MAY Fan Review by Mari

MAY

Fan Review by Mari, May 2003

If you can't find a friend...make one...

OTHER TITLES: MAY: DIE SCHNEIDER IN DES TODES (German for MAY: THE SCISSORS OF DEATH); INSANE LIFE or LIVE CUTS (Chinese/Mandarin); MAY: LA CARA DEL HORROR (Spanish for MAY: THE FACE OF HORROR (Argentina title); Frankenstein játékai (Hungarian for PLAYING FRANKENSTEIN or FRANKENSTEIN GAMES)

R for strong language, sexuality, gore galore, and disturbing violent scenes involving kids and animals!!! (Poor Loopy!!! Sniff!!!)
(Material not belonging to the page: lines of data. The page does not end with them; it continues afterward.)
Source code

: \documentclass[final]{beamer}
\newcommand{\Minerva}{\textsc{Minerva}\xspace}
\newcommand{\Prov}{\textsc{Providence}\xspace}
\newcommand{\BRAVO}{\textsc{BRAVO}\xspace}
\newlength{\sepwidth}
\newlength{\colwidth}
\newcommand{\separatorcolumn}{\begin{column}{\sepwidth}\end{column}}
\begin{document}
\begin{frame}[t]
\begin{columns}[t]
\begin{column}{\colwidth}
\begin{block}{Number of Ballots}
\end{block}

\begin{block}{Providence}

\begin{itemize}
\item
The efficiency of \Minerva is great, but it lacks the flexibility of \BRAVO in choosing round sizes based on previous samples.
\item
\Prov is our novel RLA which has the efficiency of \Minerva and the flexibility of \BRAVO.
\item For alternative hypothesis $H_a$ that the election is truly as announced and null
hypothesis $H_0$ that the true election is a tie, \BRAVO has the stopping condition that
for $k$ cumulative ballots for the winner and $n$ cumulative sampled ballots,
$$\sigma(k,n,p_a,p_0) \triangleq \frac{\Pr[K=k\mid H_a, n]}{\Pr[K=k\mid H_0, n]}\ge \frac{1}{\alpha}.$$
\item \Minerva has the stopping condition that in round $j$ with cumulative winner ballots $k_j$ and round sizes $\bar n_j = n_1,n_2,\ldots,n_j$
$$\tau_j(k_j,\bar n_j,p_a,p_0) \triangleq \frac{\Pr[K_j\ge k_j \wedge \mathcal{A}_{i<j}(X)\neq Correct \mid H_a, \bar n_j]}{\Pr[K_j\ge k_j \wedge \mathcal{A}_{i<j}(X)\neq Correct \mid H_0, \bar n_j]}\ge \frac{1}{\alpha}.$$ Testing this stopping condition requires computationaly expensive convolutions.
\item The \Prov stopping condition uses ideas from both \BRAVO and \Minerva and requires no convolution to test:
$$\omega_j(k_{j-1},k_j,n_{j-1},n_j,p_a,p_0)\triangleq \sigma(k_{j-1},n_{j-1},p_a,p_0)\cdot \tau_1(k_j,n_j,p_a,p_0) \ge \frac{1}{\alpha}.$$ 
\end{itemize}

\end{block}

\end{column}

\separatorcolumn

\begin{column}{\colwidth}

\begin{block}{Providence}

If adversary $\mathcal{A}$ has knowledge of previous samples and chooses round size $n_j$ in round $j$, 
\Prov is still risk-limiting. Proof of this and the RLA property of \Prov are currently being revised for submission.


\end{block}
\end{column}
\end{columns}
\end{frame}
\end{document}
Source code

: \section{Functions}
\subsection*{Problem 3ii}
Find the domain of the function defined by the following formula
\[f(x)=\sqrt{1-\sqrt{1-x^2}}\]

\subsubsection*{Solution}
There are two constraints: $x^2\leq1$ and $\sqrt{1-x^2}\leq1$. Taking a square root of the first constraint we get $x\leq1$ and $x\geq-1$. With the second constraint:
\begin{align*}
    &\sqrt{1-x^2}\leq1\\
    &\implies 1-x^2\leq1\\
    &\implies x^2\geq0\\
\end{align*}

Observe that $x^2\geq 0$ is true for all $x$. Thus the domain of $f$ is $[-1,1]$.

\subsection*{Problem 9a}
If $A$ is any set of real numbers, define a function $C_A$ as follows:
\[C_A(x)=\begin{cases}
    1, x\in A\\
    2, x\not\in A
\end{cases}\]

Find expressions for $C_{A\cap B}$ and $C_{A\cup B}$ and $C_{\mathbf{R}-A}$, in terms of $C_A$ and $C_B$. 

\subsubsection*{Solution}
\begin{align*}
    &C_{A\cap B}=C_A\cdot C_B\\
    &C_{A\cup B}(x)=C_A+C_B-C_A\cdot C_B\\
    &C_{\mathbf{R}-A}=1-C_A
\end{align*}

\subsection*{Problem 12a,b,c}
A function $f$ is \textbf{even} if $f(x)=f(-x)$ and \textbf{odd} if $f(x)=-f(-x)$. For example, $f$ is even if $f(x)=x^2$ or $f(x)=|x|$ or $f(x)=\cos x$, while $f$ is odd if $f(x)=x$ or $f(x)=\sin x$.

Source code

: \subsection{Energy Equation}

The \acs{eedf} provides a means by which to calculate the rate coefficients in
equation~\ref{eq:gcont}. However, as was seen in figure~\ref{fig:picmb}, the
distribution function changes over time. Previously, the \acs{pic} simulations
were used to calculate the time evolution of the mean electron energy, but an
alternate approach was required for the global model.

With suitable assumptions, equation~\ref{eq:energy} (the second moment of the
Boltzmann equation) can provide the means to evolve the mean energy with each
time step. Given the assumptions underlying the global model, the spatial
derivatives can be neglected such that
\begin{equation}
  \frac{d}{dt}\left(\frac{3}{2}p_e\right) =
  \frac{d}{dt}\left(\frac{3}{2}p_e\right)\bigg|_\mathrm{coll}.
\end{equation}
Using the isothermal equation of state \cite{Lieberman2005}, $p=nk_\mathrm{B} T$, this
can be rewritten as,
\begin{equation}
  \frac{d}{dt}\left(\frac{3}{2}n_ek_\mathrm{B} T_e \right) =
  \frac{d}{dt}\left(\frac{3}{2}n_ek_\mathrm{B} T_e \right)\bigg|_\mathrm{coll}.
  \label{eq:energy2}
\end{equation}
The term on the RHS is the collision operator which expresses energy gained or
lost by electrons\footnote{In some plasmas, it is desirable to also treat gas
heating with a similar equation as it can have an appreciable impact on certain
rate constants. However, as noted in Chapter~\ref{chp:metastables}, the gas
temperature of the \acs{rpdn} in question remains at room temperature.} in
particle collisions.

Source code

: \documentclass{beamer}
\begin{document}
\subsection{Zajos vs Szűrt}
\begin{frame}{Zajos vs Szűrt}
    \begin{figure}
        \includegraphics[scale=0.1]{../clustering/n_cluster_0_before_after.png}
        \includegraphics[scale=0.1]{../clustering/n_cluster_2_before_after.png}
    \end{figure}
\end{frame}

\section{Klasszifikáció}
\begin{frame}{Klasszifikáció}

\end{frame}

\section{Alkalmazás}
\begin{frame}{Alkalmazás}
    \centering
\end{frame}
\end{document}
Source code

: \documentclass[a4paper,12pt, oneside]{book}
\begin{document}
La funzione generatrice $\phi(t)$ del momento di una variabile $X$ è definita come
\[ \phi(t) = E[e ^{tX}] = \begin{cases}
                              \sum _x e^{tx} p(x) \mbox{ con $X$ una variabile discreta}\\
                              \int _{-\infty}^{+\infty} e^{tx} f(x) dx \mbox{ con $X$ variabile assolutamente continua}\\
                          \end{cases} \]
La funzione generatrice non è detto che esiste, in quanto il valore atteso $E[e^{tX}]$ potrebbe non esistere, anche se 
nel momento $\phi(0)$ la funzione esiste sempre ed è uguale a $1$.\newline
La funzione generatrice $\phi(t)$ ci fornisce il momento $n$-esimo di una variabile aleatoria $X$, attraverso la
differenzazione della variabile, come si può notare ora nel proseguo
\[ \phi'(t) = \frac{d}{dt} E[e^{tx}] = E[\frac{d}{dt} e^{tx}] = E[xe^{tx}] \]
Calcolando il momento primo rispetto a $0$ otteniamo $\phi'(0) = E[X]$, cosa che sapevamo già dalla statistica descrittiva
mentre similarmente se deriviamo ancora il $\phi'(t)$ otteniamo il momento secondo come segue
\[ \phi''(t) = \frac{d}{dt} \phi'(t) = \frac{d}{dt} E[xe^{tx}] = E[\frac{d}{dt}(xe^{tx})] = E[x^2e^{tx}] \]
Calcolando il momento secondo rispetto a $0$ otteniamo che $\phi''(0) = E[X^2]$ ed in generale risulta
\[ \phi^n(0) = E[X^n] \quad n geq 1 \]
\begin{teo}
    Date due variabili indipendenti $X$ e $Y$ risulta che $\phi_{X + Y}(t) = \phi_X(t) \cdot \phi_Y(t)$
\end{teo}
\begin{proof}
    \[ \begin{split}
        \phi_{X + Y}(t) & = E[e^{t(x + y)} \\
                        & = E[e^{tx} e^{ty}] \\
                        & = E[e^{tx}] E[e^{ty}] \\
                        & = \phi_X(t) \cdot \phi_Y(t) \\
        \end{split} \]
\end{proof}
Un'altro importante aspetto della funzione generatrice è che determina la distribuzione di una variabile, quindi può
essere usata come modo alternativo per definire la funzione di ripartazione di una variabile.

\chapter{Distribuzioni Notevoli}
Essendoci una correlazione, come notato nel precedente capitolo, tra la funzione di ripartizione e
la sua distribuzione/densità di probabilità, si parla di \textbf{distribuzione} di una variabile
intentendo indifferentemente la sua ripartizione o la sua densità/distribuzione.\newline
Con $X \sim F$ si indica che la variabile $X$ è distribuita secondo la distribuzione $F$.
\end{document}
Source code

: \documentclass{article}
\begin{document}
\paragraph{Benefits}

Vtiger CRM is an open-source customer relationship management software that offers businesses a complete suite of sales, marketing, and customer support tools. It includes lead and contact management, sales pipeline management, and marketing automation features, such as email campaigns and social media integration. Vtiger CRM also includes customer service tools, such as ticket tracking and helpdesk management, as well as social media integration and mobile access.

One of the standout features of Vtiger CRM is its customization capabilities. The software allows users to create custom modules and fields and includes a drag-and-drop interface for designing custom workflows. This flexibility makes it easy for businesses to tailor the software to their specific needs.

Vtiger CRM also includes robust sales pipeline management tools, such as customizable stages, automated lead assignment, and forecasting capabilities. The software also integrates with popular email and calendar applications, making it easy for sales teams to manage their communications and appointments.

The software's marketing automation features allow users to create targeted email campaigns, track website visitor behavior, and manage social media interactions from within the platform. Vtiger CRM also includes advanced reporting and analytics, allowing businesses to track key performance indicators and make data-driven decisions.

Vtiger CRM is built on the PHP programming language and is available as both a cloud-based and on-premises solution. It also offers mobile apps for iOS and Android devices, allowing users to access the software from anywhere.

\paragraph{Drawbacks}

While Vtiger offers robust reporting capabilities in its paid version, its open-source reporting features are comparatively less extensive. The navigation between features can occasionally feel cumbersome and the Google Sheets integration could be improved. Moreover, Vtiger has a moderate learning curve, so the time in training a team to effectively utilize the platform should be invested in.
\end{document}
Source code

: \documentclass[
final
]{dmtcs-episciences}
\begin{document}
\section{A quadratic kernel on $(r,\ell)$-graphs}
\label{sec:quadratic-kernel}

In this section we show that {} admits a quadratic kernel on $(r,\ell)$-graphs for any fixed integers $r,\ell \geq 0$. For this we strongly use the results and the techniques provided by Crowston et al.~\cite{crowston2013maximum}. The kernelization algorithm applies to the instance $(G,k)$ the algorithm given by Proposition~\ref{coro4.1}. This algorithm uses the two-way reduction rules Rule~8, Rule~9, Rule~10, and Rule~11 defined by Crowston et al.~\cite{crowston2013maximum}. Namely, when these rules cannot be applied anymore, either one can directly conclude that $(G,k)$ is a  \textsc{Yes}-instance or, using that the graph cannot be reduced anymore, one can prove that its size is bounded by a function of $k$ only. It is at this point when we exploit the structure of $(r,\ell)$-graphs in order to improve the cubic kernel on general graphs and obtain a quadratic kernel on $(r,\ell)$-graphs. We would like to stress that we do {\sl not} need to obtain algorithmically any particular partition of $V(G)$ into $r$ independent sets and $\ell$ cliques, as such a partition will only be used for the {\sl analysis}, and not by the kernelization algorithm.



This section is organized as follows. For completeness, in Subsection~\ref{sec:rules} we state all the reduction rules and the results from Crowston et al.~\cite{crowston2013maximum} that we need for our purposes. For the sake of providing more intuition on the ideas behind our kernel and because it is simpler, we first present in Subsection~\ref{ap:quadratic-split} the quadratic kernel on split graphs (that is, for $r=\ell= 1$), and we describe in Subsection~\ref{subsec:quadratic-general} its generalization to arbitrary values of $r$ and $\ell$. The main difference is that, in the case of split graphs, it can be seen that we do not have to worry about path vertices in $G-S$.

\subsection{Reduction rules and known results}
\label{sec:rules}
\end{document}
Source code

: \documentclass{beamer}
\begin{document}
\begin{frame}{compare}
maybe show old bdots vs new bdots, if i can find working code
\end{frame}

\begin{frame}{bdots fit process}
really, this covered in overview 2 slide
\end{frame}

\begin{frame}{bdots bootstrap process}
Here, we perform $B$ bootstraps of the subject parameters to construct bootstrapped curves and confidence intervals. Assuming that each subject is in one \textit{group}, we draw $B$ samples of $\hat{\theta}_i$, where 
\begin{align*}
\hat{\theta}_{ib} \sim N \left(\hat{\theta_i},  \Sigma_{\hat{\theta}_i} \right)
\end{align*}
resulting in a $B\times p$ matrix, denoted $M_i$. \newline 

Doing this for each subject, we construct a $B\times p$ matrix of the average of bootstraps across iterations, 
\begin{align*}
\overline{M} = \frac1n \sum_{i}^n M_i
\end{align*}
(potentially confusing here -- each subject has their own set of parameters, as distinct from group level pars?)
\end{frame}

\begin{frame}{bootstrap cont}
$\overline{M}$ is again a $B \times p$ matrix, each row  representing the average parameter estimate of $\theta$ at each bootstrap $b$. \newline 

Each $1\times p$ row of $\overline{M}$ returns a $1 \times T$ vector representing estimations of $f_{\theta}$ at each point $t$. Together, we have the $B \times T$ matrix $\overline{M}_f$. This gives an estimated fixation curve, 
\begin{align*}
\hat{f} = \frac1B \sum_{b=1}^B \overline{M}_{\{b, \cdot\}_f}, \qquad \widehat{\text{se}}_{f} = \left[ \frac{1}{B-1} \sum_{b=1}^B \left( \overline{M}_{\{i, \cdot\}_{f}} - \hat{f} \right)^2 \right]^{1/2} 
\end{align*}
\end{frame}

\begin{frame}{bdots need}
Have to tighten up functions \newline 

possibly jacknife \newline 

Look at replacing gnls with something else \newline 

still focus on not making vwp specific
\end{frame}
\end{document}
WARNING: THERE ARE SPOILERS!!!

I have one very compelling reason why I love my PC a bit more than my MacIntosh: It plays my DVD movies. Sure my PC gets every cold and flu that crawls thru the internet, and it crashes or has disc errors every month...but it plays my DVDs!!! And when you play a film like MAY on your DVD, where your face is right up to the screen and your earphones make the sound right there, you can make discoveries that make the film ten times more beautiful the experience. Today I watched MAY with the earphones right in there and the screen really close to my face, and I've fallen even more deeply in love with MAY. It's a much more rich experience to see May up close than from ten feet across the room.

My conclusion is: MAY is the undiscovered treasure of 2003. It really is a beautiful, offbeat movie in which the characters are all very offbeat and dark in their own ways, yet all very endearing as well.

Angela Bettis excels as the title character, May Canady, a loner who lives in an apartment, works as a veterinarian's assistant, and likes to sew her own clothing, a wardrobe of patched jeans and little shirts that have scraps of fabric as embellishments. May is an intelligent young woman in that she has gotten some kind of education and has a job in which she is required to HAVE an education. Somehow, the fact that May is a smart, educated young woman is SCARIER than if she was just some babbling hermit who lived alone and collected disability (for mental problems) or unemployment. Nobody KNOWS May is so painfully lonesome that she is about to break from reality. That is scarey.

She is a petite, harmless looking little thing, with pretty reddish brown hair, hazel eyes, luminous white skin...and a flaw, a lazy eye that refuses to move in the right direction and burdens the normal, hard working eye. She wears thick, but not horribly thick, cute little glasses. She has a collection of adorable dolls, but she regards another doll, a decidedly ugly one named Suzie, above all others, and talks to her as though she was a live person. Suzie is May's best "friend", a presence in her life since childhood. Suzie was made by May's mother and given to her as a birthday gift, but from day one, May has never taken Suzie out of her glass box. Her mother said that Suzie was "special" and could never come out. Over the years, Suzie's glass case has acquired a crack or two, and we assume the cracks in the glass are from moving or accidentally dropping the case a time or two.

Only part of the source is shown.